Those of you familiar with the ASUS EeePC 701 will be aware of it's limited memory (512M) and small internal drive (4G) which doesn't render it useless but does reduce it's modern usage.
I have two of these still in perfect working order and wanted to extend their functional lives. I have no need of any more routers and there are Raspberry Pi's everywhere here. I do have kids though and decided these would make great, ready made portable retro gaming consoles.
This blog post details how I installed NixOS and configured the 701's to overcome their short comings to extend their life.
Have a copy of the NixOS manual handy. It will also be at [ALT]+[F8] once the installer has booted.
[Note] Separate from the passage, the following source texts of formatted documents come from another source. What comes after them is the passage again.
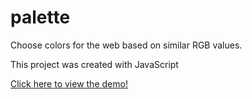 # palette
Choose colors for the web based on similar RGB values.

This project was created with JavaScript

[Click here to view the demo!](http://mattzuzolo.com/palette/)
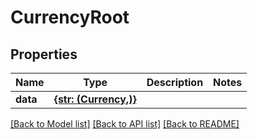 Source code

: # CurrencyRoot


## Properties
Name | Type | Description | Notes
------------ | ------------- | ------------- | -------------
**data** | [**{str: (Currency,)}**](Currency.md) |  | 

[[Back to Model list]](../README.md#documentation-for-models) [[Back to API list]](../README.md#documentation-for-api-endpoints) [[Back to README]](../README.md)


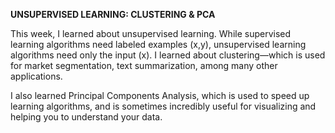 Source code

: **UNSUPERVISED LEARNING: CLUSTERING & PCA**

This week, I learned about unsupervised learning. While supervised learning algorithms need labeled examples (x,y), unsupervised learning algorithms need only the input (x). I learned about clustering—which is used for market segmentation, text summarization, among many other applications.

I also learned Principal Components Analysis, which is used to speed up learning algorithms, and is sometimes incredibly useful for visualizing and helping you to understand your data.
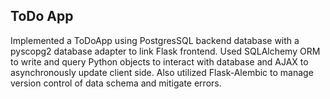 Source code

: ## ToDo App
Implemented a ToDoApp using PostgresSQL backend database with a pyscopg2 database adapter to link Flask frontend. Used SQLAlchemy ORM to write and query Python objects to interact with database and AJAX to asynchronously update client side. Also utilized Flask-Alembic to manage version control of data schema and mitigate errors.
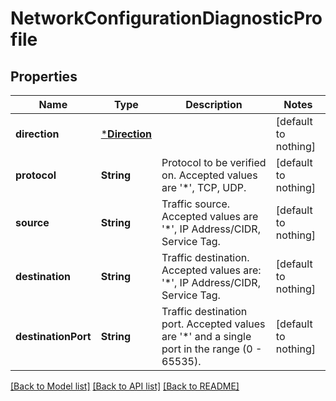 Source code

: # NetworkConfigurationDiagnosticProfile


## Properties
Name | Type | Description | Notes
------------ | ------------- | ------------- | -------------
**direction** | [***Direction**](Direction.md) |  | [default to nothing]
**protocol** | **String** | Protocol to be verified on. Accepted values are &#39;*&#39;, TCP, UDP. | [default to nothing]
**source** | **String** | Traffic source. Accepted values are &#39;*&#39;, IP Address/CIDR, Service Tag. | [default to nothing]
**destination** | **String** | Traffic destination. Accepted values are: &#39;*&#39;, IP Address/CIDR, Service Tag. | [default to nothing]
**destinationPort** | **String** | Traffic destination port. Accepted values are &#39;*&#39; and a single port in the range (0 - 65535). | [default to nothing]


[[Back to Model list]](../README.md#models) [[Back to API list]](../README.md#api-endpoints) [[Back to README]](../README.md)


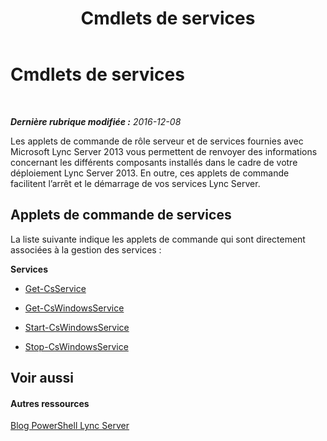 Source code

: ﻿---
title: Cmdlets de services
TOCTitle: Cmdlets de services
ms:assetid: 82cb9dbc-6c75-4dd0-900b-b8b2989c481d
ms:mtpsurl: https://technet.microsoft.com/fr-fr/library/Gg415659(v=OCS.15)
ms:contentKeyID: 49297920
ms.date: 12/10/2016
mtps_version: v=OCS.15
ms.translationtype: HT
---

# Cmdlets de services

 

_**Dernière rubrique modifiée :** 2016-12-08_

Les applets de commande de rôle serveur et de services fournies avec Microsoft Lync Server 2013 vous permettent de renvoyer des informations concernant les différents composants installés dans le cadre de votre déploiement Lync Server 2013. En outre, ces applets de commande facilitent l’arrêt et le démarrage de vos services Lync Server.

## Applets de commande de services

La liste suivante indique les applets de commande qui sont directement associées à la gestion des services :

**Services**

  -   
    [Get-CsService](get-csservice.md)

  -   
    [Get-CsWindowsService](get-cswindowsservice.md)

  -   
    [Start-CsWindowsService](start-cswindowsservice.md)

  -   
    [Stop-CsWindowsService](stop-cswindowsservice.md)

## Voir aussi

#### Autres ressources

[Blog PowerShell Lync Server](http://go.microsoft.com/fwlink/?linkid=203150%26clcid=0x40c)

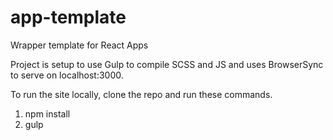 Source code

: # app-template
Wrapper template for React Apps

Project is setup to use Gulp to compile SCSS and JS and uses BrowserSync to serve on localhost:3000.

To run the site locally, clone the repo and run these commands.
1. npm install
2. gulp
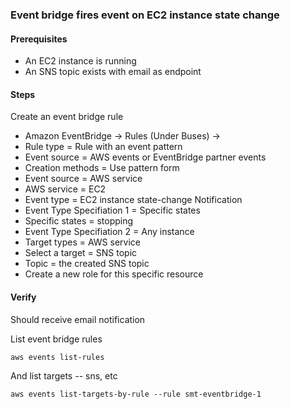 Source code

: ### Event bridge fires event on EC2 instance state change

#### Prerequisites

- An EC2 instance is running
- An SNS topic exists with email as endpoint

#### Steps

Create an event bridge rule
- Amazon EventBridge -> Rules (Under Buses) -> 
- Rule type = Rule with an event pattern
- Event source = AWS events or EventBridge partner events
- Creation methods = Use pattern form
- Event source = AWS service
- AWS service = EC2
- Event type = EC2 instance state-change Notification
- Event Type Specifiation 1 = Specific states
- Specific states = stopping
- Event Type Specifiation 2 = Any instance 
- Target types = AWS service
- Select a target = SNS topic
- Topic = the created SNS topic 
- Create a new role for this specific resource
  
#### Verify

Should receive email notification

List event bridge rules

`aws events list-rules`

And list targets -- sns, etc

`aws events list-targets-by-rule --rule smt-eventbridge-1`
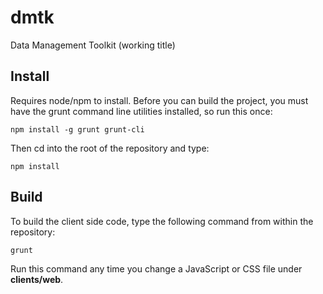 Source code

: dmtk
====

Data Management Toolkit
(working title)

## Install

Requires node/npm to install. Before you can build the project, you must have the grunt command line utilities
installed, so run this once:

    npm install -g grunt grunt-cli
  
Then cd into the root of the repository and type:

    npm install
    
## Build


To build the client side code, type the following command from within the repository:

    grunt
    
Run this command any time you change a JavaScript or CSS file under __clients/web__.






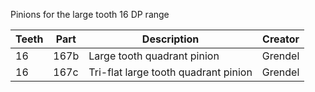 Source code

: Pinions for the large tooth 16 DP range

Teeth | Part | Description | Creator
----- | ---- | ----------- | -------
16 | 167b | Large tooth quadrant pinion | Grendel
16 | 167c | Tri-flat large tooth quadrant pinion | Grendel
With only a little deviation from section 2.2.2. Legacy Boot (MBR) we format the SD card to be the root disk and the internal drive as swap:
Create an MBR on the internal drive:
# parted /dev/sda -- mklabel msdos
Create the root partition on the SD card:
# parted /dev/sdc -- mkpart primary 1MiB 100%
Create the swap partition on the internal drive:
# parted /dev/sda -- mkpart primary linux-swap 1MiB 100%
As per section 2.2.3 Formatting we now format the drives appropriately.
Format and label the / partition:
# mkfs.ext4 -L nixos /dev/sdc1
Format the swap partion:
# mkswap -L swap /dev/sda1
Now you can just continue to follow section 2.3 Installing and configure the system as you desire. I initially use a bare bones install and it can be read here. It's worth taking a brief look at if you're new to NixOS.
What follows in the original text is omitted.